This is not quantum mechanics so that you cannot understand it; protein is an essential building element of the human body; it’s a polymer chain made of amino acids linked together by the so called peptide bonds. Chemistry aside, to put it in a simpler manner, you need to consume protein rich foods in enough large quantities so that your body’s needs are satisfied. And by ‘needs’ I mean healthy tissues, healthy and strong muscles, healthy hair and nails, good skin and overall optimal health. Think of it this way; there’s no life without protein. That being said loud and clear, the next important thing is to choose the right foods and supplements for the right amount of protein intake.
Besides visiting the market for a few baskets of fruit and veggies, it is good to look through the supplements Australia online stores and get that extra protein boost in the form of capsules, powders or granules; especially if you are an athlete, this is more than recommended for you. So, what exactly should your menu contain?
First things first, let’s do the math: proteins contain about 20 different amino acids, out of which 8 are essential and need to be taken through the food we consume, and the other 12 are non-essential and thus can be produced in the body. The time of consuming different types of protein also matters a lot; whey protein should be taken during the day, particularly after exercising because it digests very quickly. Casein protein has the opposite effect, and as such should be taken before bed, or between meals. This is especially useful if you do a lot of intensive training; you need the food you consume to support your workout and help you build the muscle mass you so much desire. So the next good thing to do is to browse the Internet for some protein supplements Australia online stores offer; if you have the luck to find some with natural ingredients, you have really hit the jack pot!

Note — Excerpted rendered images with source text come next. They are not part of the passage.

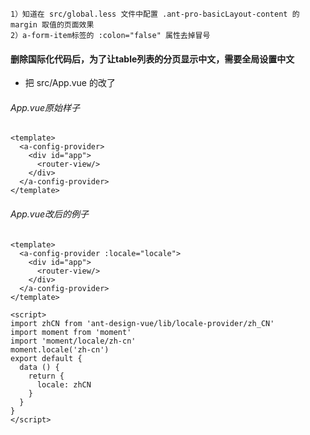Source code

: 
```
1）知道在 src/global.less 文件中配置 .ant-pro-basicLayout-content 的 margin 取值的页面效果
2）a-form-item标签的 :colon="false" 属性去掉冒号
```

#### 删除国际化代码后，为了让table列表的分页显示中文，需要全局设置中文
* 把 src/App.vue 的改了
###### App.vue原始样子
```
<template>
  <a-config-provider>
    <div id="app">
      <router-view/>
    </div>
  </a-config-provider>
</template>

```
###### App.vue改后的例子
```
<template>
  <a-config-provider :locale="locale">
    <div id="app">
      <router-view/>
    </div>
  </a-config-provider>
</template>

<script>
import zhCN from 'ant-design-vue/lib/locale-provider/zh_CN'
import moment from 'moment'
import 'moment/locale/zh-cn'
moment.locale('zh-cn')
export default {
  data () {
    return {
      locale: zhCN
    }
  }
}
</script>

```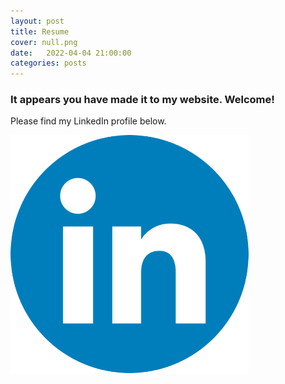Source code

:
 ```yaml
---
layout: post
title: Resume
cover: null.png
date:   2022-04-04 21:00:00
categories: posts
---
```


### It appears you have made it to my website. Welcome!

Please find my LinkedIn profile below.

[![LinkedIn profile](assets/images/linkedinlogo.png)](https://www.linkedin.com/in/isaac-schultz-1b20ab43/)



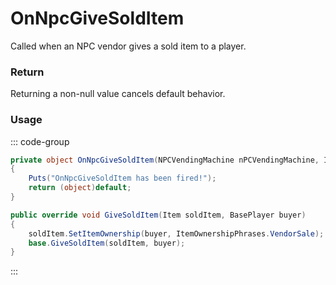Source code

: # OnNpcGiveSoldItem
<Badge type="info" text="NPC"/>[<Badge type="danger" text="Carbon Compatible"/>](https://github.com/CarbonCommunity/Carbon)[<Badge type="warning" text="Oxide Compatible"/>](https://github.com/OxideMod/Oxide.Rust)
Called when an NPC vendor gives a sold item to a player.

### Return
Returning a non-null value cancels default behavior.

### Usage
::: code-group
```csharp [Example]
private object OnNpcGiveSoldItem(NPCVendingMachine nPCVendingMachine, Item soldItem, BasePlayer buyer)
{
	Puts("OnNpcGiveSoldItem has been fired!");
	return (object)default;
}
```
```csharp [Source — Assembly-CSharp @ NPCVendingMachine]
public override void GiveSoldItem(Item soldItem, BasePlayer buyer)
{
	soldItem.SetItemOwnership(buyer, ItemOwnershipPhrases.VendorSale);
	base.GiveSoldItem(soldItem, buyer);
}

```
:::
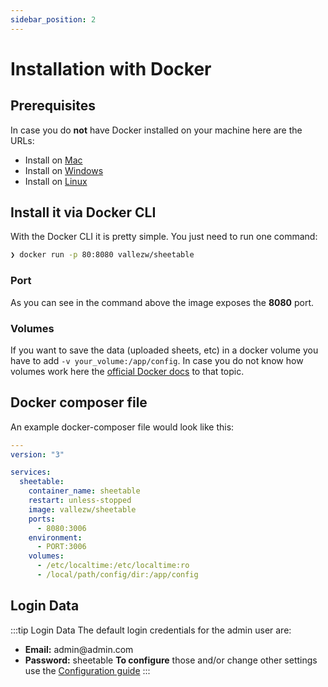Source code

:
 ```yaml
---
sidebar_position: 2
---
```


# Installation with Docker
## Prerequisites
In case you do **not** have Docker installed on your machine here are the URLs:
- Install on [Mac](https://docs.docker.com/desktop/mac/install/)
- Install on [Windows](https://docs.docker.com/desktop/windows/install/)
- Install on [Linux](https://docs.docker.com/engine/install/)
## Install it via Docker CLI
With the Docker CLI it is pretty simple. You just need to run one command:
```sh
❯ docker run -p 80:8080 vallezw/sheetable 
```
### Port
As you can see in the command above the image exposes the **8080** port.
### Volumes
If you want to save the data (uploaded sheets, etc) in a docker volume you have to add
`-v your_volume:/app/config`.
In case you do not know how volumes work here the [official Docker docs](https://docs.docker.com/storage/volumes/) to that topic.

## Docker composer file
An example docker-composer file would look like this:
```yml
---
version: "3"

services:
  sheetable:
    container_name: sheetable
    restart: unless-stopped
    image: vallezw/sheetable
    ports:
      - 8080:3006
    environment:
      - PORT:3006
    volumes:
      - /etc/localtime:/etc/localtime:ro
      - /local/path/config/dir:/app/config
```

## Login Data
:::tip Login Data
The default login credentials for the admin user are:
- **Email:** admin<span></span>@admin.com
- **Password:** sheetable
**To configure** those and/or change other settings use the [Configuration guide](/docs/configuration)
:::
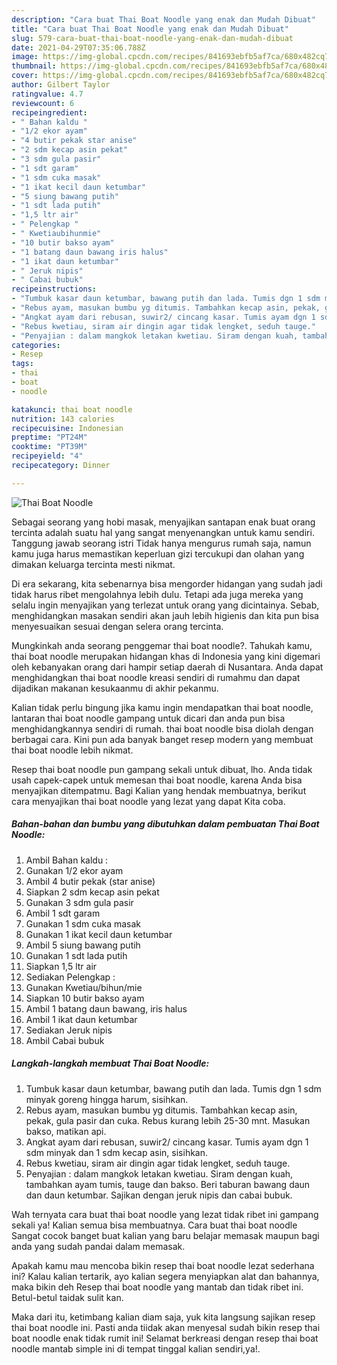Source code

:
 ```yaml
---
description: "Cara buat Thai Boat Noodle yang enak dan Mudah Dibuat"
title: "Cara buat Thai Boat Noodle yang enak dan Mudah Dibuat"
slug: 579-cara-buat-thai-boat-noodle-yang-enak-dan-mudah-dibuat
date: 2021-04-29T07:35:06.788Z
image: https://img-global.cpcdn.com/recipes/841693ebfb5af7ca/680x482cq70/thai-boat-noodle-foto-resep-utama.jpg
thumbnail: https://img-global.cpcdn.com/recipes/841693ebfb5af7ca/680x482cq70/thai-boat-noodle-foto-resep-utama.jpg
cover: https://img-global.cpcdn.com/recipes/841693ebfb5af7ca/680x482cq70/thai-boat-noodle-foto-resep-utama.jpg
author: Gilbert Taylor
ratingvalue: 4.7
reviewcount: 6
recipeingredient:
- " Bahan kaldu "
- "1/2 ekor ayam"
- "4 butir pekak star anise"
- "2 sdm kecap asin pekat"
- "3 sdm gula pasir"
- "1 sdt garam"
- "1 sdm cuka masak"
- "1 ikat kecil daun ketumbar"
- "5 siung bawang putih"
- "1 sdt lada putih"
- "1,5 ltr air"
- " Pelengkap "
- " Kwetiaubihunmie"
- "10 butir bakso ayam"
- "1 batang daun bawang iris halus"
- "1 ikat daun ketumbar"
- " Jeruk nipis"
- " Cabai bubuk"
recipeinstructions:
- "Tumbuk kasar daun ketumbar, bawang putih dan lada. Tumis dgn 1 sdm minyak goreng hingga harum, sisihkan."
- "Rebus ayam, masukan bumbu yg ditumis. Tambahkan kecap asin, pekak, gula pasir dan cuka. Rebus kurang lebih 25-30 mnt. Masukan bakso, matikan api."
- "Angkat ayam dari rebusan, suwir2/ cincang kasar. Tumis ayam dgn 1 sdm minyak dan 1 sdm kecap asin, sisihkan."
- "Rebus kwetiau, siram air dingin agar tidak lengket, seduh tauge."
- "Penyajian : dalam mangkok letakan kwetiau. Siram dengan kuah, tambahkan ayam tumis, tauge dan bakso. Beri taburan bawang daun dan daun ketumbar. Sajikan dengan jeruk nipis dan cabai bubuk."
categories:
- Resep
tags:
- thai
- boat
- noodle

katakunci: thai boat noodle 
nutrition: 143 calories
recipecuisine: Indonesian
preptime: "PT24M"
cooktime: "PT39M"
recipeyield: "4"
recipecategory: Dinner

---
```



![Thai Boat Noodle](https://img-global.cpcdn.com/recipes/841693ebfb5af7ca/680x482cq70/thai-boat-noodle-foto-resep-utama.jpg)

Sebagai seorang yang hobi masak, menyajikan santapan enak buat orang tercinta adalah suatu hal yang sangat menyenangkan untuk kamu sendiri. Tanggung jawab seorang istri Tidak hanya mengurus rumah saja, namun kamu juga harus memastikan keperluan gizi tercukupi dan olahan yang dimakan keluarga tercinta mesti nikmat.

Di era  sekarang, kita sebenarnya bisa mengorder hidangan yang sudah jadi tidak harus ribet mengolahnya lebih dulu. Tetapi ada juga mereka yang selalu ingin menyajikan yang terlezat untuk orang yang dicintainya. Sebab, menghidangkan masakan sendiri akan jauh lebih higienis dan kita pun bisa menyesuaikan sesuai dengan selera orang tercinta. 



Mungkinkah anda seorang penggemar thai boat noodle?. Tahukah kamu, thai boat noodle merupakan hidangan khas di Indonesia yang kini digemari oleh kebanyakan orang dari hampir setiap daerah di Nusantara. Anda dapat menghidangkan thai boat noodle kreasi sendiri di rumahmu dan dapat dijadikan makanan kesukaanmu di akhir pekanmu.

Kalian tidak perlu bingung jika kamu ingin mendapatkan thai boat noodle, lantaran thai boat noodle gampang untuk dicari dan anda pun bisa menghidangkannya sendiri di rumah. thai boat noodle bisa diolah dengan berbagai cara. Kini pun ada banyak banget resep modern yang membuat thai boat noodle lebih nikmat.

Resep thai boat noodle pun gampang sekali untuk dibuat, lho. Anda tidak usah capek-capek untuk memesan thai boat noodle, karena Anda bisa menyajikan ditempatmu. Bagi Kalian yang hendak membuatnya, berikut cara menyajikan thai boat noodle yang lezat yang dapat Kita coba.

<!--inarticleads1-->

##### Bahan-bahan dan bumbu yang dibutuhkan dalam pembuatan Thai Boat Noodle:

1. Ambil  Bahan kaldu :
1. Gunakan 1/2 ekor ayam
1. Ambil 4 butir pekak (star anise)
1. Siapkan 2 sdm kecap asin pekat
1. Gunakan 3 sdm gula pasir
1. Ambil 1 sdt garam
1. Gunakan 1 sdm cuka masak
1. Gunakan 1 ikat kecil daun ketumbar
1. Ambil 5 siung bawang putih
1. Gunakan 1 sdt lada putih
1. Siapkan 1,5 ltr air
1. Sediakan  Pelengkap :
1. Gunakan  Kwetiau/bihun/mie
1. Siapkan 10 butir bakso ayam
1. Ambil 1 batang daun bawang, iris halus
1. Ambil 1 ikat daun ketumbar
1. Sediakan  Jeruk nipis
1. Ambil  Cabai bubuk




<!--inarticleads2-->

##### Langkah-langkah membuat Thai Boat Noodle:

1. Tumbuk kasar daun ketumbar, bawang putih dan lada. Tumis dgn 1 sdm minyak goreng hingga harum, sisihkan.
1. Rebus ayam, masukan bumbu yg ditumis. Tambahkan kecap asin, pekak, gula pasir dan cuka. Rebus kurang lebih 25-30 mnt. Masukan bakso, matikan api.
1. Angkat ayam dari rebusan, suwir2/ cincang kasar. Tumis ayam dgn 1 sdm minyak dan 1 sdm kecap asin, sisihkan.
1. Rebus kwetiau, siram air dingin agar tidak lengket, seduh tauge.
1. Penyajian : dalam mangkok letakan kwetiau. Siram dengan kuah, tambahkan ayam tumis, tauge dan bakso. Beri taburan bawang daun dan daun ketumbar. Sajikan dengan jeruk nipis dan cabai bubuk.




Wah ternyata cara buat thai boat noodle yang lezat tidak ribet ini gampang sekali ya! Kalian semua bisa membuatnya. Cara buat thai boat noodle Sangat cocok banget buat kalian yang baru belajar memasak maupun bagi anda yang sudah pandai dalam memasak.

Apakah kamu mau mencoba bikin resep thai boat noodle lezat sederhana ini? Kalau kalian tertarik, ayo kalian segera menyiapkan alat dan bahannya, maka bikin deh Resep thai boat noodle yang mantab dan tidak ribet ini. Betul-betul taidak sulit kan. 

Maka dari itu, ketimbang kalian diam saja, yuk kita langsung sajikan resep thai boat noodle ini. Pasti anda tiidak akan menyesal sudah bikin resep thai boat noodle enak tidak rumit ini! Selamat berkreasi dengan resep thai boat noodle mantab simple ini di tempat tinggal kalian sendiri,ya!.

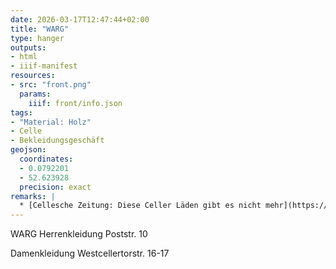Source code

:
 ```yaml
---
date: 2026-03-17T12:47:44+02:00
title: "WARG"
type: hanger
outputs:
- html
- iiif-manifest
resources:
- src: "front.png"
  params:
    iiif: front/info.json
tags:
- "Material: Holz"
- Celle
- Bekleidungsgeschäft
geojson:
  coordinates:
  - 0.0792201
  - 52.623928
  precision: exact
remarks: |
  * [Cellesche Zeitung: Diese Celler Läden gibt es nicht mehr](https://www.cz.de/lokales/celle-lk/celle/diese-celler-laeden-gibt-es-nicht-mehr-D3A7EACFC4EA5A76A65DBC3BAA.html)
---
```

WARG
Herrenkleidung
Poststr. 10

Damenkleidung
Westcellertorstr. 16-17

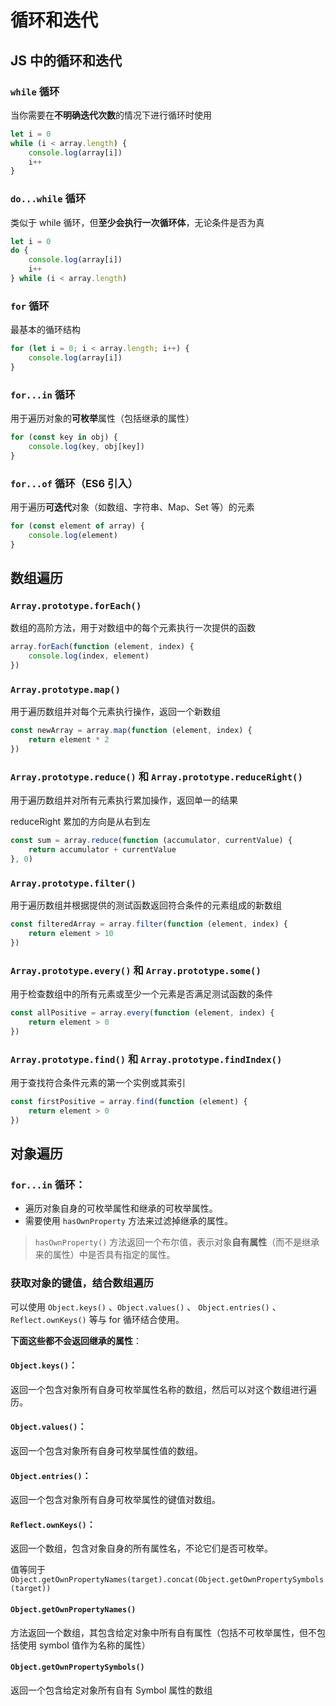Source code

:# 循环和迭代

## JS 中的循环和迭代

### `while` 循环

当你需要在**不明确迭代次数**的情况下进行循环时使用

```js
let i = 0
while (i < array.length) {
    console.log(array[i])
    i++
}
```

### `do...while` 循环

类似于 while 循环，但**至少会执行一次循环体**，无论条件是否为真

```js
let i = 0
do {
    console.log(array[i])
    i++
} while (i < array.length)
```

### `for` 循环

最基本的循环结构

```js
for (let i = 0; i < array.length; i++) {
    console.log(array[i])
}
```

### `for...in` 循环

用于遍历对象的**可枚举**属性（包括继承的属性）

```js
for (const key in obj) {
    console.log(key, obj[key])
}
```

### `for...of` 循环（ES6 引入）

用于遍历**可迭代**对象（如数组、字符串、Map、Set 等）的元素

```js
for (const element of array) {
    console.log(element)
}
```

## 数组遍历

### `Array.prototype.forEach()`

数组的高阶方法，用于对数组中的每个元素执行一次提供的函数

```js
array.forEach(function (element, index) {
    console.log(index, element)
})
```

### `Array.prototype.map()`

用于遍历数组并对每个元素执行操作，返回一个新数组

```js
const newArray = array.map(function (element, index) {
    return element * 2
})
```

### `Array.prototype.reduce()` 和 `Array.prototype.reduceRight()`

用于遍历数组并对所有元素执行累加操作，返回单一的结果

reduceRight 累加的方向是从右到左

```js
const sum = array.reduce(function (accumulator, currentValue) {
    return accumulator + currentValue
}, 0)
```

### `Array.prototype.filter()`

用于遍历数组并根据提供的测试函数返回符合条件的元素组成的新数组

```js
const filteredArray = array.filter(function (element, index) {
    return element > 10
})
```

### `Array.prototype.every()` 和 `Array.prototype.some()`

用于检查数组中的所有元素或至少一个元素是否满足测试函数的条件

```js
const allPositive = array.every(function (element, index) {
    return element > 0
})
```

### `Array.prototype.find()` 和 `Array.prototype.findIndex()`

用于查找符合条件元素的第一个实例或其索引

```js
const firstPositive = array.find(function (element) {
    return element > 0
})
```

## 对象遍历

### `for...in` 循环：

-   遍历对象自身的可枚举属性和继承的可枚举属性。
-   需要使用 `hasOwnProperty` 方法来过滤掉继承的属性。

> `hasOwnProperty()` 方法返回一个布尔值，表示对象**自有属性**（而不是继承来的属性）中是否具有指定的属性。

### 获取对象的键值，结合数组遍历

可以使用 `Object.keys()` 、`Object.values()` 、 `Object.entries()` 、 `Reflect.ownKeys()` 等与 for 循环结合使用。

**下面这些都不会返回继承的属性**：

#### `Object.keys()`：

返回一个包含对象所有自身可枚举属性名称的数组，然后可以对这个数组进行遍历。

#### `Object.values()`：

返回一个包含对象所有自身可枚举属性值的数组。

#### `Object.entries()`：

返回一个包含对象所有自身可枚举属性的键值对数组。

#### `Reflect.ownKeys()`：

返回一个数组，包含对象自身的所有属性名，不论它们是否可枚举。

值等同于 `Object.getOwnPropertyNames(target).concat(Object.getOwnPropertySymbols(target))`

#### `Object.getOwnPropertyNames()`

方法返回一个数组，其包含给定对象中所有自有属性（包括不可枚举属性，但不包括使用 symbol 值作为名称的属性）

#### `Object.getOwnPropertySymbols()`

返回一个包含给定对象所有自有 Symbol 属性的数组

Knowing all this, and the additional fact that you need about 1 gram of protein on every kilogram of your weight, you should make sure your menu contains the following ingredients:
Eggs are among the highest sources of protein. They contain about 6 grams of protein, which means all 20 amino acids. On the negative side is the fact that your cholesterol levels may increase if you eat too much eggs, causing you trouble with blood circulation. Of course, this doesn’t stand for sporty athletes since they tend to turn all that protein material into exercising fuel, but still – it is good to control it. A good alternative to eating too much eggs in a day is to get protein supplements from the wide supplement Australia online offer. A good omelette a day does not need to cost you high cholesterol.
2.Fish and seafood
Omega-3-fatty acids are the reason why seafood is so highly recommended for everyone who wants an optimal health. Omega 3 fatty acids are not produced in the body, and that is why it is important to consume fish and seafood at least once a week. Some people do not eat fish, and they are most likely to have a shortage of omega-3-fatty acids which can be seen on their skin primarily: they have wrinkles at early age! Try putting salmon on your menu at least on the weekends; you will have more time to prepare it and definitely more time to enjoy it.
There is still a fierce debate on the question whether vegetarian and vegan regimes are beneficial for people due to the lack of protein coming from meat. Soy and all the products made from it: soy meat, soy beans, soy milk and similar, happen to be very rich in protein: for instance, 1 cup of soybeans contains about 29 grams of protein. So, if the only concern in the debate is the actual amount of protein in these food regimes, than there is no doubt – vegans and vegetarians consume enough protein; but if the concern is the lack of meat protein, than the discussion may go on.
4.Chicken and Turkey
There is no bodybuilding meal on Earth (except the before mentioned vegan and vegetarian ones) that does not contain at least one chicken breast or chicken wings. Plus, all those turkey sandwiches that are so yummy are also very beneficial. Chicken and turkey meat contain lean proteins and are packed with saturated fat.
This is a really protein rich food, suitable for everyone. It is actually a combination of casein and whey protein. It contains no lactose, so lactose intolerant people should have no problems consuming it. This is a great option for breakfast, combined with some oatmeal and honey – yummy.